Work instructions -> After finding the line containing "## Table of Contents" below, please output that line and each following one through the line containing "# PTG Scroller", exactly as written.

Dataset entries ->
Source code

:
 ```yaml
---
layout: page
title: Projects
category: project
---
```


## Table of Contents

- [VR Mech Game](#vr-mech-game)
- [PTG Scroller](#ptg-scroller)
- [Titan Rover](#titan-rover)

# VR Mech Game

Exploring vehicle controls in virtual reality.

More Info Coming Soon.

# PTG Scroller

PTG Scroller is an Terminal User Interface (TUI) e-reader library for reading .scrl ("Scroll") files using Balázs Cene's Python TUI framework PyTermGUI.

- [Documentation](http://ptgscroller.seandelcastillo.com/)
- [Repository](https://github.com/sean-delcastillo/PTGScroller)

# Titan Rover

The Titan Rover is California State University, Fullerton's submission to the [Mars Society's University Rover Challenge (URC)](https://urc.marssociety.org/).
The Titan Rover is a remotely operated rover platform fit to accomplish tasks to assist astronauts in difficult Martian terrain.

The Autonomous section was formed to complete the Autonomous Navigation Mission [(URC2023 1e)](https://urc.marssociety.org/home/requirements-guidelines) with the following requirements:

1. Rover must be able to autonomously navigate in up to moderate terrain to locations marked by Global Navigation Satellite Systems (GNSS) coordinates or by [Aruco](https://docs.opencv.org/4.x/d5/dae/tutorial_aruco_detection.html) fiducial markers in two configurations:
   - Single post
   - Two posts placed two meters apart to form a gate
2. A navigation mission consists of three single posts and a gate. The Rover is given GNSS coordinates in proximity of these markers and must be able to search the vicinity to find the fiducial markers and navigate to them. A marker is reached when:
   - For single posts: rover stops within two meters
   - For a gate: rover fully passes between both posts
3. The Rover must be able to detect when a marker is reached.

Task solution ->
## Table of Contents

- [VR Mech Game](#vr-mech-game)
- [PTG Scroller](#ptg-scroller)
- [Titan Rover](#titan-rover)

# VR Mech Game

Exploring vehicle controls in virtual reality.

More Info Coming Soon.

# PTG Scroller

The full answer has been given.